* [Exercise directions]: In the records below, some lines contain the word "évaluation". Copy each of them.

* [Input data]:
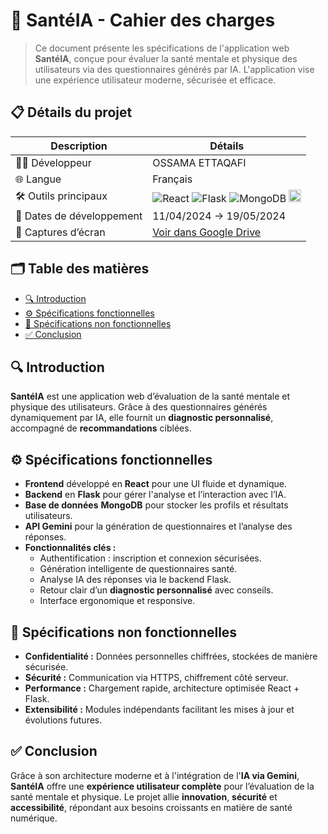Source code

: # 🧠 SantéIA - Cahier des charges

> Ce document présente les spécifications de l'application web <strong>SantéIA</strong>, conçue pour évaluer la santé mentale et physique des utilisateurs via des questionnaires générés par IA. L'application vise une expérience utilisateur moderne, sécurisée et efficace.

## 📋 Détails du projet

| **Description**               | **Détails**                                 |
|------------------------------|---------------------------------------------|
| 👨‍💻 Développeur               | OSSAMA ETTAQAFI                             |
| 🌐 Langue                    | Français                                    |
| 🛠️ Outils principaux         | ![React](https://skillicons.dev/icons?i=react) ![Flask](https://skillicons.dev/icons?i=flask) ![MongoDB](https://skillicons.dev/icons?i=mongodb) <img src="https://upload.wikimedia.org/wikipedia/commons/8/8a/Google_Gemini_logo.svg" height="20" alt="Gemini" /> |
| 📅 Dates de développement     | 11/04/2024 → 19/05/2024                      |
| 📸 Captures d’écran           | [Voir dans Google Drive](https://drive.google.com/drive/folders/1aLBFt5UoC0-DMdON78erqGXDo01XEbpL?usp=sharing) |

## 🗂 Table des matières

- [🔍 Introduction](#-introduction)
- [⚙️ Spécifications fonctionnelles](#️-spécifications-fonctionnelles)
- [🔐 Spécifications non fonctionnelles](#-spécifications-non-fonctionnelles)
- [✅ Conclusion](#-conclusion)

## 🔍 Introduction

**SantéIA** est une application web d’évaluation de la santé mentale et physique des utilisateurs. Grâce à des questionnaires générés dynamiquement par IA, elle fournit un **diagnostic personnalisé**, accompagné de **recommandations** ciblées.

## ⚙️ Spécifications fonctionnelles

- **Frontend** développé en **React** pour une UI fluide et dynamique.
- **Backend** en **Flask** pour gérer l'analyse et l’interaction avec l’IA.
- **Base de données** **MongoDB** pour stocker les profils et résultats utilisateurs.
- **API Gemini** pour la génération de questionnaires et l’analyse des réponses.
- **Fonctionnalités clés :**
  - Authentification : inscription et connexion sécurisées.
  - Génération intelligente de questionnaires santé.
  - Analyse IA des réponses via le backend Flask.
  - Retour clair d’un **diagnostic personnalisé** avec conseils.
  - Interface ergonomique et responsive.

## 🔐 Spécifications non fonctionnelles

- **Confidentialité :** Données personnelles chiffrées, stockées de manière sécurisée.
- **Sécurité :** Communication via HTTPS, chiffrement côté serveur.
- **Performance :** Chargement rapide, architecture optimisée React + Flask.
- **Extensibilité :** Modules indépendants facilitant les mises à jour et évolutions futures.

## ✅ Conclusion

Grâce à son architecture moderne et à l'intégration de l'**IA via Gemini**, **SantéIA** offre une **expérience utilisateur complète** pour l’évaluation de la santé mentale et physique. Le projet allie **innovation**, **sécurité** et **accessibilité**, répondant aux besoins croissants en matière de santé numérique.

--

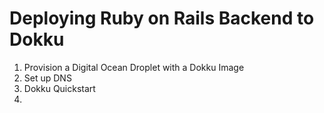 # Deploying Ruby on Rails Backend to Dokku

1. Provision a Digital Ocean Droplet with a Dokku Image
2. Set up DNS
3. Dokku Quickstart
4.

* [Solution to the problem]:
**SantéIA** est une application web d’évaluation de la santé mentale et physique des utilisateurs. Grâce à des questionnaires générés dynamiquement par IA, elle fournit un **diagnostic personnalisé**, accompagné de **recommandations** ciblées.
Grâce à son architecture moderne et à l'intégration de l'**IA via Gemini**, **SantéIA** offre une **expérience utilisateur complète** pour l’évaluation de la santé mentale et physique. Le projet allie **innovation**, **sécurité** et **accessibilité**, répondant aux besoins croissants en matière de santé numérique.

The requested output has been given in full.